[Items from a data source]
------------------------------------------------
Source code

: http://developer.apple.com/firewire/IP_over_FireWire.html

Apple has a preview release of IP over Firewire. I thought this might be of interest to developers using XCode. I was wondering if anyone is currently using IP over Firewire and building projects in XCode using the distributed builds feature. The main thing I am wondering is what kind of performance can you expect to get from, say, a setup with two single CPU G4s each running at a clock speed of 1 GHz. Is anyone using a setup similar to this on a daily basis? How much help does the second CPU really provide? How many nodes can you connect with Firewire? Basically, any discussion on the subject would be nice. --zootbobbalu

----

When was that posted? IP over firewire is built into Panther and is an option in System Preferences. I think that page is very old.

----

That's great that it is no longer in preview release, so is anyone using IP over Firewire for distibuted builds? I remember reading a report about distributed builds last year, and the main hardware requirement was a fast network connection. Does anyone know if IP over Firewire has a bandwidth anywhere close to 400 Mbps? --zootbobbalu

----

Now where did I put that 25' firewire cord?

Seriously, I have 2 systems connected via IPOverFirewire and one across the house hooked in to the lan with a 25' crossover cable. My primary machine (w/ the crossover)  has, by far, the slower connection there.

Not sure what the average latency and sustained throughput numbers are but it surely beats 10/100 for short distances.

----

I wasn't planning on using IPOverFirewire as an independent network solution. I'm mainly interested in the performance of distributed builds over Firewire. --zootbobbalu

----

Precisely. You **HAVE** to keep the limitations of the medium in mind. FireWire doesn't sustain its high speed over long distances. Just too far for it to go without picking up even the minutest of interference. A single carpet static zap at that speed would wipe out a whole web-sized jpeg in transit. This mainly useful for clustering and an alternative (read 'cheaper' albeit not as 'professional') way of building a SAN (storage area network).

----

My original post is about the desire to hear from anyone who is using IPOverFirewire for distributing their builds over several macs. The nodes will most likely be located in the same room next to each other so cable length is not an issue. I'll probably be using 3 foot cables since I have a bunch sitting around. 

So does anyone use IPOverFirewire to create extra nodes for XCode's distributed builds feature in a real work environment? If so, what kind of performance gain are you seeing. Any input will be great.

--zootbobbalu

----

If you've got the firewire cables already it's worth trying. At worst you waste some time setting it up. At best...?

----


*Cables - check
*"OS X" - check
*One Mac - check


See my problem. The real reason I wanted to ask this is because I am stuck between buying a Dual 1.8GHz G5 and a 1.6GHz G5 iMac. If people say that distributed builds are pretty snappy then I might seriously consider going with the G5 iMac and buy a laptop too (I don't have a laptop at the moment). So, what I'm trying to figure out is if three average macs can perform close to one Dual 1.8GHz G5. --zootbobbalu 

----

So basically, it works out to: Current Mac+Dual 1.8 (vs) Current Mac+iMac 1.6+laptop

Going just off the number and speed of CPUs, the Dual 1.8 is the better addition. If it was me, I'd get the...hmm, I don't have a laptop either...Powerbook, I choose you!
------------------------------------------------
▶ [EXERCISE REQUIREMENTS]
Above are some records. Print them all exactly.

▶ [ANSWER SPACE]
Source code

: http://developer.apple.com/firewire/IP_over_FireWire.html

Apple has a preview release of IP over Firewire. I thought this might be of interest to developers using XCode. I was wondering if anyone is currently using IP over Firewire and building projects in XCode using the distributed builds feature. The main thing I am wondering is what kind of performance can you expect to get from, say, a setup with two single CPU G4s each running at a clock speed of 1 GHz. Is anyone using a setup similar to this on a daily basis? How much help does the second CPU really provide? How many nodes can you connect with Firewire? Basically, any discussion on the subject would be nice. --zootbobbalu

----

When was that posted? IP over firewire is built into Panther and is an option in System Preferences. I think that page is very old.

----

That's great that it is no longer in preview release, so is anyone using IP over Firewire for distibuted builds? I remember reading a report about distributed builds last year, and the main hardware requirement was a fast network connection. Does anyone know if IP over Firewire has a bandwidth anywhere close to 400 Mbps? --zootbobbalu

----

Now where did I put that 25' firewire cord?

Seriously, I have 2 systems connected via IPOverFirewire and one across the house hooked in to the lan with a 25' crossover cable. My primary machine (w/ the crossover)  has, by far, the slower connection there.

Not sure what the average latency and sustained throughput numbers are but it surely beats 10/100 for short distances.

----

I wasn't planning on using IPOverFirewire as an independent network solution. I'm mainly interested in the performance of distributed builds over Firewire. --zootbobbalu

----

Precisely. You **HAVE** to keep the limitations of the medium in mind. FireWire doesn't sustain its high speed over long distances. Just too far for it to go without picking up even the minutest of interference. A single carpet static zap at that speed would wipe out a whole web-sized jpeg in transit. This mainly useful for clustering and an alternative (read 'cheaper' albeit not as 'professional') way of building a SAN (storage area network).

----

My original post is about the desire to hear from anyone who is using IPOverFirewire for distributing their builds over several macs. The nodes will most likely be located in the same room next to each other so cable length is not an issue. I'll probably be using 3 foot cables since I have a bunch sitting around. 

So does anyone use IPOverFirewire to create extra nodes for XCode's distributed builds feature in a real work environment? If so, what kind of performance gain are you seeing. Any input will be great.

--zootbobbalu

----

If you've got the firewire cables already it's worth trying. At worst you waste some time setting it up. At best...?

----


*Cables - check
*"OS X" - check
*One Mac - check


See my problem. The real reason I wanted to ask this is because I am stuck between buying a Dual 1.8GHz G5 and a 1.6GHz G5 iMac. If people say that distributed builds are pretty snappy then I might seriously consider going with the G5 iMac and buy a laptop too (I don't have a laptop at the moment). So, what I'm trying to figure out is if three average macs can perform close to one Dual 1.8GHz G5. --zootbobbalu 

----

So basically, it works out to: Current Mac+Dual 1.8 (vs) Current Mac+iMac 1.6+laptop

Going just off the number and speed of CPUs, the Dual 1.8 is the better addition. If it was me, I'd get the...hmm, I don't have a laptop either...Powerbook, I choose you!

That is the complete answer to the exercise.